> [Plain-text document sources]
Segment Open

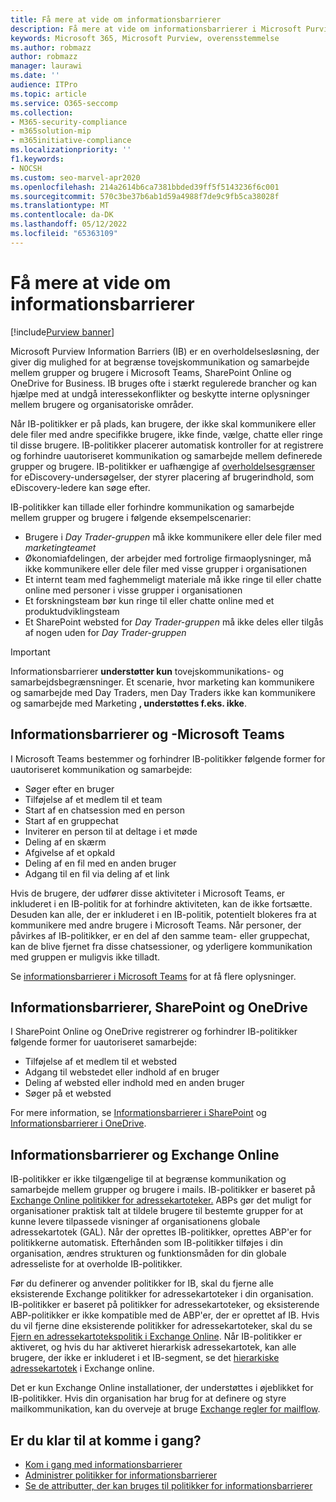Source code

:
 ```yaml
---
title: Få mere at vide om informationsbarrierer
description: Få mere at vide om informationsbarrierer i Microsoft Purview.
keywords: Microsoft 365, Microsoft Purview, overensstemmelse
ms.author: robmazz
author: robmazz
manager: laurawi
ms.date: ''
audience: ITPro
ms.topic: article
ms.service: O365-seccomp
ms.collection:
- M365-security-compliance
- m365solution-mip
- m365initiative-compliance
ms.localizationpriority: ''
f1.keywords:
- NOCSH
ms.custom: seo-marvel-apr2020
ms.openlocfilehash: 214a2614b6ca7381bbded39ff5f5143236f6c001
ms.sourcegitcommit: 570c3be37b6ab1d59a4988f7de9c9fb5ca38028f
ms.translationtype: MT
ms.contentlocale: da-DK
ms.lasthandoff: 05/12/2022
ms.locfileid: "65363109"
---
```

# <a name="learn-about-information-barriers"></a>Få mere at vide om informationsbarrierer

[!include[Purview banner](../includes/purview-rebrand-banner.md)]

Microsoft Purview Information Barriers (IB) er en overholdelsesløsning, der giver dig mulighed for at begrænse tovejskommunikation og samarbejde mellem grupper og brugere i Microsoft Teams, SharePoint Online og OneDrive for Business. IB bruges ofte i stærkt regulerede brancher og kan hjælpe med at undgå interessekonflikter og beskytte interne oplysninger mellem brugere og organisatoriske områder.

Når IB-politikker er på plads, kan brugere, der ikke skal kommunikere eller dele filer med andre specifikke brugere, ikke finde, vælge, chatte eller ringe til disse brugere. IB-politikker placerer automatisk kontroller for at registrere og forhindre uautoriseret kommunikation og samarbejde mellem definerede grupper og brugere. IB-politikker er uafhængige af [overholdelsesgrænser](/microsoft-365/compliance/set-up-compliance-boundaries) for eDiscovery-undersøgelser, der styrer placering af brugerindhold, som eDiscovery-ledere kan søge efter.

IB-politikker kan tillade eller forhindre kommunikation og samarbejde mellem grupper og brugere i følgende eksempelscenarier:

- Brugere i *Day Trader-gruppen* må ikke kommunikere eller dele filer med *marketingteamet*
- Økonomiafdelingen, der arbejder med fortrolige firmaoplysninger, må ikke kommunikere eller dele filer med visse grupper i organisationen
- Et internt team med faghemmeligt materiale må ikke ringe til eller chatte online med personer i visse grupper i organisationen
- Et forskningsteam bør kun ringe til eller chatte online med et produktudviklingsteam
- Et SharePoint websted for *Day Trader-gruppen* må ikke deles eller tilgås af nogen uden for *Day Trader-gruppen*

> [!IMPORTANT]
> Informationsbarrierer **understøtter kun** tovejskommunikations- og samarbejdsbegrænsninger. Et scenarie, hvor marketing kan kommunikere og samarbejde med Day Traders, men Day Traders ikke kan kommunikere og samarbejde med Marketing **, understøttes f.eks. ikke**.

## <a name="information-barriers-and-microsoft-teams"></a>Informationsbarrierer og -Microsoft Teams

I Microsoft Teams bestemmer og forhindrer IB-politikker følgende former for uautoriseret kommunikation og samarbejde:

- Søger efter en bruger
- Tilføjelse af et medlem til et team
- Start af en chatsession med en person
- Start af en gruppechat
- Inviterer en person til at deltage i et møde
- Deling af en skærm
- Afgivelse af et opkald
- Deling af en fil med en anden bruger
- Adgang til en fil via deling af et link

Hvis de brugere, der udfører disse aktiviteter i Microsoft Teams, er inkluderet i en IB-politik for at forhindre aktiviteten, kan de ikke fortsætte. Desuden kan alle, der er inkluderet i en IB-politik, potentielt blokeres fra at kommunikere med andre brugere i Microsoft Teams. Når personer, der påvirkes af IB-politikker, er en del af den samme team- eller gruppechat, kan de blive fjernet fra disse chatsessioner, og yderligere kommunikation med gruppen er muligvis ikke tilladt.

Se [informationsbarrierer i Microsoft Teams](/MicrosoftTeams/information-barriers-in-teams) for at få flere oplysninger.

## <a name="information-barriers-and-sharepoint-and-onedrive"></a>Informationsbarrierer, SharePoint og OneDrive

I SharePoint Online og OneDrive registrerer og forhindrer IB-politikker følgende former for uautoriseret samarbejde:

- Tilføjelse af et medlem til et websted
- Adgang til webstedet eller indhold af en bruger
- Deling af websted eller indhold med en anden bruger
- Søger på et websted

For mere information, se [Informationsbarrierer i SharePoint](/sharepoint/information-barriers) og [Informationsbarrierer i OneDrive](/onedrive/information-barriers).

## <a name="information-barriers-and-exchange-online"></a>Informationsbarrierer og Exchange Online

IB-politikker er ikke tilgængelige til at begrænse kommunikation og samarbejde mellem grupper og brugere i mails. IB-politikker er baseret på [Exchange Online politikker for adressekartoteker.](/exchange/address-books/address-book-policies/address-book-policies) ABPs gør det muligt for organisationer praktisk talt at tildele brugere til bestemte grupper for at kunne levere tilpassede visninger af organisationens globale adressekartotek (GAL). Når der oprettes IB-politikker, oprettes ABP'er for politikkerne automatisk. Efterhånden som IB-politikker tilføjes i din organisation, ændres strukturen og funktionsmåden for din globale adresseliste for at overholde IB-politikker.

Før du definerer og anvender politikker for IB, skal du fjerne alle eksisterende Exchange politikker for adressekartoteker i din organisation. IB-politikker er baseret på politikker for adressekartoteker, og eksisterende ABP-politikker er ikke kompatible med de ABP'er, der er oprettet af IB. Hvis du vil fjerne dine eksisterende politikker for adressekartoteker, skal du se [Fjern en adressekartotekspolitik i Exchange Online](/exchange/address-books/address-book-policies/remove-an-address-book-policy). Når IB-politikker er aktiveret, og hvis du har aktiveret hierarkisk adressekartotek, kan alle brugere, der ikke er inkluderet i et IB-segment, se det [hierarkiske adressekartotek](/exchange/address-books/hierarchical-address-books/hierarchical-address-books) i Exchange online.

Det er kun Exchange Online installationer, der understøttes i øjeblikket for IB-politikker. Hvis din organisation har brug for at definere og styre mailkommunikation, kan du overveje at bruge [Exchange regler for mailflow](/exchange/security-and-compliance/mail-flow-rules/mail-flow-rules).

## <a name="ready-to-get-started"></a>Er du klar til at komme i gang?

- [Kom i gang med informationsbarrierer](information-barriers-policies.md)
- [Administrer politikker for informationsbarrierer](information-barriers-edit-segments-policies.md)
- [Se de attributter, der kan bruges til politikker for informationsbarrierer](information-barriers-attributes.md)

Segment Closed

> [WHAT NEEDS TO BE DONE] Lines from the one with "- [Kom i gang" through the last line above must be printed exactly; no other line is to appear.

> [ANSWER BOX]
- [Kom i gang med informationsbarrierer](information-barriers-policies.md)
- [Administrer politikker for informationsbarrierer](information-barriers-edit-segments-policies.md)
- [Se de attributter, der kan bruges til politikker for informationsbarrierer](information-barriers-attributes.md)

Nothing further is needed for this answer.